Konflik merupakan ekspresi dari adanya perbedaan kepentingan, perbedaan nilai dan keyakinan yang dianut. Konflik muncul disebabkan oleh terjadinya perubahan sosial. Konflik itu memakan biaya sosial yang mahal, hal ini dikarenakan untuk menyelesaikan sebuah konflik dibutuhkan energi sosial dan waktu yang tidak sedikit. Oleh sebab itu, kehidupan bersama perlu dikelola dengan baik, supaya harmoni sosial dapat terpelihara. Fakta dilapangan menunjukkan bahwa heterogenitas sosial yanag ada sering menjadi penyebab ketidakharmonisan di tengah kehidupan masyarakat. Perbedaan etnis, latar belakang pendidikan, perbedaan agama dan strata sosial ekonomi kerap kali belum dapat dikelola secara baik.

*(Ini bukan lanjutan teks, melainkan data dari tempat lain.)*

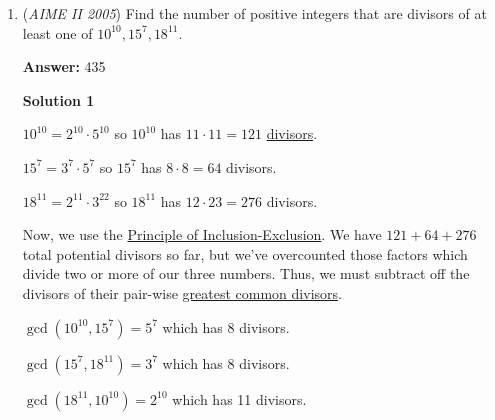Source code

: \begin{enumerate}
 We write using the infinite geometric series formula, with $a$ denoting the first term and $r$ denoting the common ratio. Thus, we have the two equations
 \[2005 = \frac{a}{1-r}\]and
 \[20050 = \frac{a^2}{1-r^2}\]. Simping equation 2 using difference of squares gives
 \[20050 = \frac{a}{1-r} \times \frac{a}{1+r}\]. Hmm, wink wink, you might think. We can substitute $\frac{a}{1-r}$ for 2005! This can simp down really easily! This gets $10 = \frac{a}{1+r}!!$ Brilliant Move!

 We then get the system of equations$10 = \frac{a}{1+r}$$2005 = \frac{a}{1-r}$. Multiplying each side by $1-r$ gives $10(1+r)=a$ and $2005(1-r)=a$! Equating both sides gives $10+10r=2005-2005r$! By doing a little algebra, we get that $1995=2015r$, and $r=\frac{1995}{2015}!$This then simps to 399 /403, or $\boxed{802}$. $\blacksquare$

 Note: the problem where this is linked is covered 0:20-1:15

 


	\item (\textit{AIME II 2005}) Find the number of positive integers that are divisors of at least one of $10^{10},15^7,18^{11}.$

 \textbf{Answer: }435



\textbf{Solution 1}

$10^{10} = 2^{10}\cdot 5^{10}$ so $10^{10}$ has $11\cdot11 = 121$ \href{https://artofproblemsolving.com/wiki/index.php?title=Divisor}{divisors}.

 $15^7 = 3^7\cdot5^7$ so $15^7$ has $8\cdot8 = 64$ divisors.

 $18^{11} = 2^{11}\cdot3^{22}$ so $18^{11}$ has $12\cdot23 = 276$ divisors.

 Now, we use the \href{https://artofproblemsolving.com/wiki/index.php?title=Principle\_of\_Inclusion-Exclusion}{Principle of Inclusion-Exclusion}.  We have $121 + 64 + 276$ total potential divisors so far, but we've overcounted those factors which divide two or more of our three numbers.  Thus, we must subtract off the divisors of their pair-wise \href{https://artofproblemsolving.com/wiki/index.php?title=Greatest\_common\_divisor}{greatest common divisors}.

 $\gcd(10^{10},15^7) = 5^7$ which has 8 divisors.

 $\gcd(15^7, 18^{11}) = 3^7$ which has 8 divisors.

 $\gcd(18^{11}, 10^{10}) = 2^{10}$ which has 11 divisors.


\end{enumerate}
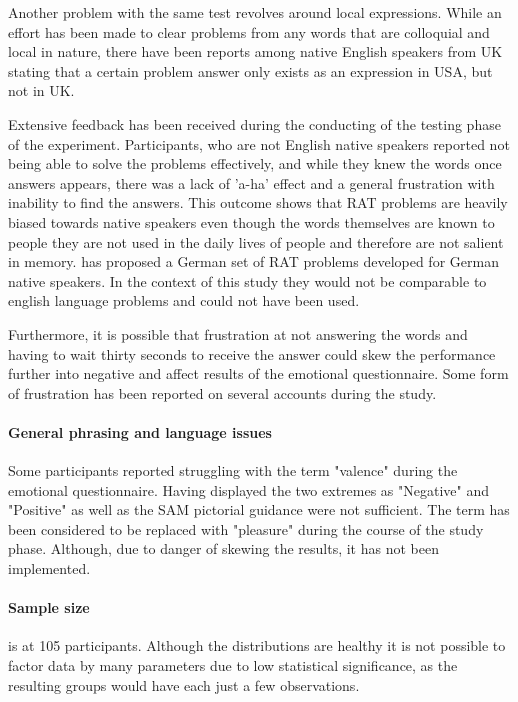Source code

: 	Another problem with the same test revolves around local expressions. While an effort has been made to clear problems from any words that are colloquial and local in nature, there have been reports among native English speakers from UK stating that a certain problem answer only exists as an expression in USA, but not in UK.	%
	
	Extensive feedback has been received during the conducting of the testing phase of the experiment. Participants, who are not English native speakers reported not being able to solve the problems effectively, and while they knew the words once answers appears, there was a lack of 'a-ha' effect and a general frustration with inability to find the answers. This outcome shows that RAT problems are heavily biased towards native speakers even though the words themselves are known to people they are not used in the daily lives of people and therefore are not salient in memory. \cite{Landmann2014} has proposed a German set of RAT problems developed for German native speakers. In the context of this study they would not be comparable to english language problems and could not have been used.
	
	Furthermore, it is possible that frustration at not answering the words and having to wait thirty seconds to receive the answer could skew the performance further into negative and affect results of the emotional questionnaire. Some form of frustration has been reported on several accounts during the study.
	

	\paragraph{General phrasing and language issues}
	
	Some participants reported struggling with the term "valence" during the emotional questionnaire. Having displayed the two extremes as "Negative" and "Positive" as well as the SAM pictorial guidance were not sufficient. The term has been considered to be replaced with "pleasure" during the course of the study phase. Although, due to danger of skewing the results, it has not been implemented.
		
	 \paragraph{Sample size} is at 105 participants. Although the distributions are healthy it is not possible to factor data by many parameters due to low statistical significance, as the resulting groups would have each just a few observations.
	
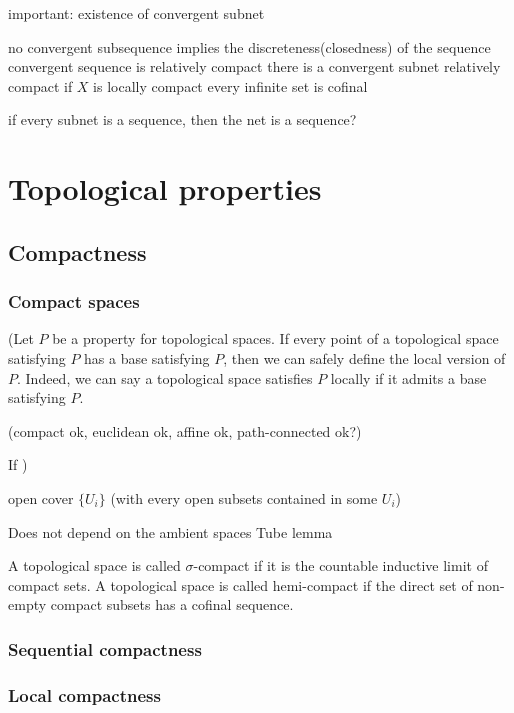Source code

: \documentclass{../../large}
\begin{document}
\begin{prb}
\end{prb}


important: existence of convergent subnet

no convergent subsequence implies the discreteness(closedness) of the sequence
convergent sequence is relatively compact
there is a convergent subnet relatively compact if $X$ is locally compact
every infinite set is cofinal


if every subnet is a sequence, then the net is a sequence?


\part{Topological properties}
\chapter{Compactness}
\section{Compact spaces}



(Let $P$ be a property for topological spaces.
If every point of a topological space satisfying $P$ has a base satisfying $P$, then we can safely define the local version of $P$. Indeed, we can say a topological space satisfies $P$ locally if it admits a base satisfying $P$.

(compact ok, euclidean ok, affine ok, path-connected ok?)

If )

open cover $\{U_i\}$ (with every open subsets contained in some $U_i$)



Does not depend on the ambient spaces
Tube lemma



A topological space is called $\sigma$-compact if it is the countable inductive limit of compact sets.
A topological space is called hemi-compact if the direct set of non-empty compact subsets has a cofinal sequence.

\section{Sequential compactness}
\section{Local compactness}
\end{document}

Konflik sosial pada masyarakat adat juga dapat dipahami melalui teori Struktural-fungsional Talcott Parsons. Konflik muncul karena terganggunya keseimbangan system sosial akibat ketidaksinkronan antara hukum negara dengan hukum adat. Ketika pranata adat tidak diakomodasi dalam system hukum formal, maka terjadi disfungsi sosial yang memicu ketegangan dan konflik terbuka di tingkat lokal.
Berbicara dengan adat yang mana sering diketahui bahwa merupakan kesepakatan stigma masyarakat yang sengaja dibangun dalam hal kehidupan social controlling. Lebih mendalam kembali dengan adat selalu berkutat apa yang dimaksud penjabaran nilai, etika, dan moral baik secara individu atau biasa disebut intrapersonal sampai bahkan yang dihadapkan antara personal individu terhadap masyarakat luas lebih lanjut warga adat. Adat yang selalu dikaitkan dengan kedekatan konsep Psikologis secara dinamis mengikuti situasi dan keadaan masyarakat itu sendiri dengan mengacu pada petuah leluhur yang dikembangkan. Yang mana jika selalu berbicara adat seperti halnya berbicara dalam halnya penyelesaian setiap permasalahan yang dihadapi dimana pada lembaga adat selalu mengedepankan pola – pola perdamaian. Konflik antar kelompok dalam masyarakat sering kali menjadi masalah laten.
Pemerintah memiliki peran strategis dalam mencegah dan menyelesaikan konflik sosial yang melibatkan masyarakat adat, baik sebagai pembuat kebijakan, fasilitator, maupun mediator. Peran ini secara normatif diatur dalam Undang-Undang Nomor 7 Tahun 2012 tentang Penanganan Konflik Sosial, yang menegaskan bahwa negara bertanggung jawab melakukan pencegahan konflik, penghentian konflik, dan pemulihan pasca-konflik.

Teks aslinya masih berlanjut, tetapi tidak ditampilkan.